▸ Task description:
Every line with "clases" in it should be copied from the data.

[Stored items]
========================================================================

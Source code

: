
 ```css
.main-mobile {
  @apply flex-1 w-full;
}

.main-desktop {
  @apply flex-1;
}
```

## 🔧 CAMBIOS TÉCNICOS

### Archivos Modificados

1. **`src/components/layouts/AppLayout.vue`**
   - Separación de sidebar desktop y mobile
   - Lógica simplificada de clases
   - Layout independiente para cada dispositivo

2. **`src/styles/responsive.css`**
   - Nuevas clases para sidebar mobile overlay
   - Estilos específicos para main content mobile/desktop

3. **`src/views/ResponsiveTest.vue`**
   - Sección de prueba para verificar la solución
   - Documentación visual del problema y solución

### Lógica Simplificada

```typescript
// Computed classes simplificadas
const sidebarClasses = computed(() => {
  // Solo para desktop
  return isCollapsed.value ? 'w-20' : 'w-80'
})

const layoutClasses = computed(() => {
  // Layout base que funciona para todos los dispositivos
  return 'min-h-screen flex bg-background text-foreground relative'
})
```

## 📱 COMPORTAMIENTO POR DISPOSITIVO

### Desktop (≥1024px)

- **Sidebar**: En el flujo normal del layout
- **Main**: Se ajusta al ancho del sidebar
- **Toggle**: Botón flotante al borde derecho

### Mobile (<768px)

========================================================================

▸ Exercise response:
   - Lógica simplificada de clases
   - Nuevas clases para sidebar mobile overlay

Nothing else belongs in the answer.